* _WORK TO COMPLETE_: The lines of the records that include "long" should all be copied.

□ □ □ □

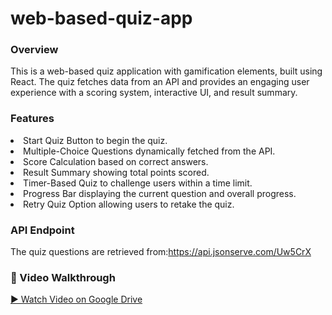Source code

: # web-based-quiz-app
### Overview

This is a web-based quiz application with gamification elements, built using React. The quiz fetches data from an API and provides an engaging user experience with a scoring system, interactive UI, and result summary.

### Features

<li>Start Quiz Button to begin the quiz.
<li>Multiple-Choice Questions dynamically fetched from the API.
<li>Score Calculation based on correct answers.
<li>Result Summary showing total points scored.
<li>Timer-Based Quiz to challenge users within a time limit.
<li>Progress Bar displaying the current question and overall progress.
<li>Retry Quiz Option allowing users to retake the quiz.

### API Endpoint

The quiz questions are retrieved from:https://api.jsonserve.com/Uw5CrX

### 🎥 Video Walkthrough

[▶ Watch Video on Google Drive](https://drive.google.com/file/d/1ZNXca0lxaNCRfQMmcv89Kj2OAJayKYAX/view?usp=drive_link)

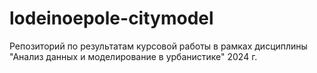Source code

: # lodeinoepole-citymodel
Репозиторий по результатам курсовой работы в рамках дисциплины "Анализ данных и моделирование в урбанистике" 2024 г.
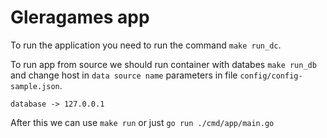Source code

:# Gleragames app


To run the application you need to run the command `make run_dc`.<br/>

To run app from source we should run container with databes `make run_db` and change host in `data source name` parameters in file `config/config-sample.json`.<br/>

`database -> 127.0.0.1`<br/>


After this we can use `make run` or just `go run ./cmd/app/main.go`<br/>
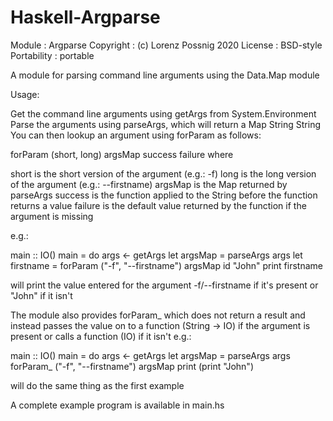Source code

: # Haskell-Argparse
Module       : Argparse
Copyright    : (c) Lorenz Possnig 2020
License      : BSD-style
Portability  : portable

A module for parsing command line arguments using the Data.Map module

Usage:

Get the command line arguments using getArgs from System.Environment
Parse the arguments using parseArgs, which will return a Map String String
You can then lookup an argument using forParam as follows:

forParam (short, long) argsMap success failure
where

short is the short version of the argument (e.g.: -f)
long is the long version of the argument (e.g.: --firstname)
argsMap is the Map returned by parseArgs
success is the function applied to the String before the function returns a value
failure is the default value returned by the function if the argument is missing

e.g.:

main :: IO()
main = do
    args <- getArgs
    let argsMap = parseArgs args
    let firstname = forParam ("-f", "--firstname") argsMap id "John"
    print firstname

will print the value entered for the argument -f/--firstname if it's present
or "John" if it isn't

The module also provides forParam_ which does not return a result
and instead passes the value on to a function (String -> IO)
if the argument is present or calls a function (IO) if it isn't
e.g.:

main :: IO()
main = do
    args <- getArgs
    let argsMap = parseArgs args
    forParam_ ("-f", "--firstname") argsMap print (print "John")
 
will do the same thing as the first example

A complete example program is available in main.hs
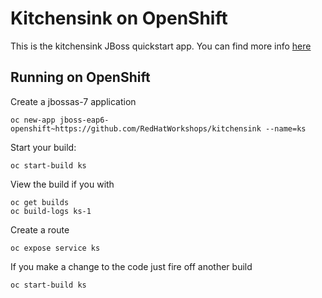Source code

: Kitchensink on OpenShift
=========================

This is the kitchensink JBoss quickstart app.  You can find more info [here](http://www.jboss.org/jdf/quickstarts/jboss-as-quickstart/guide/KitchensinkQuickstart/)

Running on OpenShift
--------------------

Create a jbossas-7 application

    oc new-app jboss-eap6-openshift~https://github.com/RedHatWorkshops/kitchensink --name=ks

Start your build:

    oc start-build ks

View the build if you with

    oc get builds
    oc build-logs ks-1

Create a route

    oc expose service ks
    
If you make a change to the code just fire off another build

    oc start-build ks
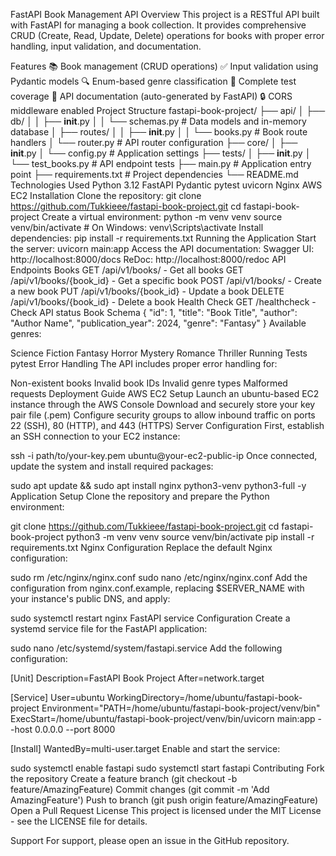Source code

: FastAPI Book Management API
Overview
This project is a RESTful API built with FastAPI for managing a book collection. It provides comprehensive CRUD (Create, Read, Update, Delete) operations for books with proper error handling, input validation, and documentation.

Features
📚 Book management (CRUD operations)
✅ Input validation using Pydantic models
🔍 Enum-based genre classification
🧪 Complete test coverage
📝 API documentation (auto-generated by FastAPI)
🔒 CORS middleware enabled
Project Structure
fastapi-book-project/
├── api/
│   ├── db/
│   │   ├── __init__.py
│   │   └── schemas.py      # Data models and in-memory database
│   ├── routes/
│   │   ├── __init__.py
│   │   └── books.py        # Book route handlers
│   └── router.py           # API router configuration
├── core/
│   ├── __init__.py
│   └── config.py           # Application settings
├── tests/
│   ├── __init__.py
│   └── test_books.py       # API endpoint tests
├── main.py                 # Application entry point
├── requirements.txt        # Project dependencies
└── README.md
Technologies Used
Python 3.12
FastAPI
Pydantic
pytest
uvicorn
Nginx
AWS EC2
Installation
Clone the repository:
git clone https://github.com/Tukkieee/fastapi-book-project.git
cd fastapi-book-project
Create a virtual environment:
python -m venv venv
source venv/bin/activate  # On Windows: venv\Scripts\activate
Install dependencies:
pip install -r requirements.txt
Running the Application
Start the server:
uvicorn main:app
Access the API documentation:
Swagger UI: http://localhost:8000/docs
ReDoc: http://localhost:8000/redoc
API Endpoints
Books
GET /api/v1/books/ - Get all books
GET /api/v1/books/{book_id} - Get a specific book
POST /api/v1/books/ - Create a new book
PUT /api/v1/books/{book_id} - Update a book
DELETE /api/v1/books/{book_id} - Delete a book
Health Check
GET /healthcheck - Check API status
Book Schema
{
  "id": 1,
  "title": "Book Title",
  "author": "Author Name",
  "publication_year": 2024,
  "genre": "Fantasy"
}
Available genres:

Science Fiction
Fantasy
Horror
Mystery
Romance
Thriller
Running Tests
pytest
Error Handling
The API includes proper error handling for:

Non-existent books
Invalid book IDs
Invalid genre types
Malformed requests
Deployment Guide
AWS EC2 Setup
Launch an ubuntu-based EC2 instance through the AWS Console
Download and securely store your key pair file (.pem)
Configure security groups to allow inbound traffic on ports 22 (SSH), 80 (HTTP), and 443 (HTTPS)
Server Configuration
First, establish an SSH connection to your EC2 instance:

ssh -i path/to/your-key.pem ubuntu@your-ec2-public-ip
Once connected, update the system and install required packages:

sudo apt update && sudo apt install nginx python3-venv python3-full -y
Application Setup
Clone the repository and prepare the Python environment:

git clone https://github.com/Tukkieee/fastapi-book-project.git
cd fastapi-book-project
python3 -m venv venv
source venv/bin/activate
pip install -r requirements.txt
Nginx Configuration
Replace the default Nginx configuration:

sudo rm /etc/nginx/nginx.conf
sudo nano /etc/nginx/nginx.conf
Add the configuration from nginx.conf.example, replacing $SERVER_NAME with your instance's public DNS, and apply:

sudo systemctl restart nginx
FastAPI service Configuration
Create a systemd service file for the FastAPI application:

sudo nano /etc/systemd/system/fastapi.service
Add the following configuration:

[Unit]
Description=FastAPI Book Project
After=network.target

[Service]
User=ubuntu
WorkingDirectory=/home/ubuntu/fastapi-book-project
Environment="PATH=/home/ubuntu/fastapi-book-project/venv/bin"
ExecStart=/home/ubuntu/fastapi-book-project/venv/bin/uvicorn main:app --host 0.0.0.0 --port 8000

[Install]
WantedBy=multi-user.target
Enable and start the service:

sudo systemctl enable fastapi
sudo systemctl start fastapi
Contributing
Fork the repository
Create a feature branch (git checkout -b feature/AmazingFeature)
Commit changes (git commit -m 'Add AmazingFeature')
Push to branch (git push origin feature/AmazingFeature)
Open a Pull Request
License
This project is licensed under the MIT License - see the LICENSE file for details.

Support
For support, please open an issue in the GitHub repository.
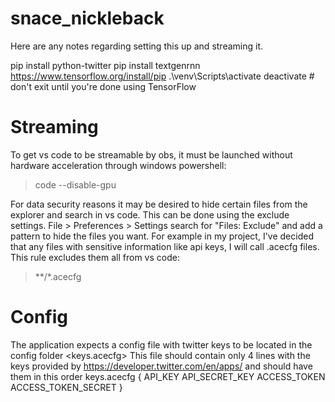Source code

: # snace_nickleback

Here are any notes regarding setting this up and streaming it.

pip install python-twitter
pip install textgenrnn
https://www.tensorflow.org/install/pip
.\venv\Scripts\activate
deactivate  # don't exit until you're done using TensorFlow

# Streaming
To get vs code to be streamable by obs, it must be launched without hardware acceleration through windows powershell:
> code --disable-gpu

For data security reasons it may be desired to hide certain files from the explorer and search in vs code. This can be done using the exclude settings.
File > Preferences > Settings
search for "Files: Exclude" and add a pattern to hide the files you want.
For example in my project, I've decided that any files with sensitive information like api keys, I will call .acecfg files. This rule excludes them all from vs code:
> **/*.acecfg

# Config
The application expects a config file with twitter keys to be located in the config folder
<keys.acecfg>
This file should contain only 4 lines with the keys provided by https://developer.twitter.com/en/apps/ and should have them in this order
keys.acecfg {
    API_KEY
    API_SECRET_KEY
    ACCESS_TOKEN
    ACCESS_TOKEN_SECRET
}

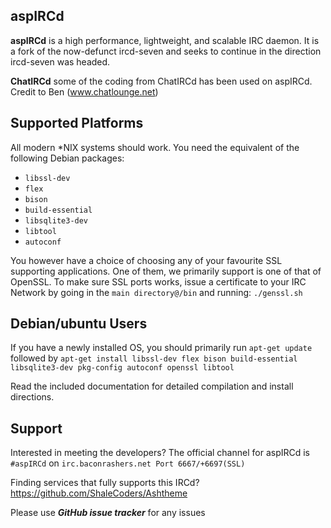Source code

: ## aspIRCd

**aspIRCd** is a high performance, lightweight, and scalable
IRC daemon. It is a fork of the now-defunct ircd-seven and seeks to continue in
the direction ircd-seven was headed.

**ChatIRCd**
some of the coding from ChatIRCd has been used on aspIRCd. Credit to Ben (www.chatlounge.net)

## Supported Platforms

All modern \*NIX systems should work. You need the equivalent of the following
Debian packages:

 - `libssl-dev`
 - `flex`
 - `bison`
 - `build-essential`
 - `libsqlite3-dev`
 - `libtool`
 - `autoconf`
 
 You however have a choice of choosing any of your favourite SSL supporting applications. One of them, we primarily support is one of that of OpenSSL.
 To make sure SSL ports works, issue a certificate to your IRC Network by going in the `main directory@/bin` and running:
 `./genssl.sh`

## Debian/ubuntu Users

If you have a newly installed OS, you should primarily run `apt-get update` followed by `apt-get install libssl-dev flex bison build-essential libsqlite3-dev pkg-config autoconf openssl libtool`

Read the included documentation for detailed compilation and install
directions.

## Support
Interested in meeting the developers?
The official channel for aspIRCd is `#aspIRCd` on
`irc.baconrashers.net Port 6667/+6697(SSL)`

Finding services that fully supports this IRCd?
https://github.com/ShaleCoders/Ashtheme

Please use ***GitHub issue tracker*** for any issues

□ □ □ □

* _SOLUTION BELOW_:
forParam (short, long) argsMap success failure
long is the long version of the argument (e.g.: --firstname)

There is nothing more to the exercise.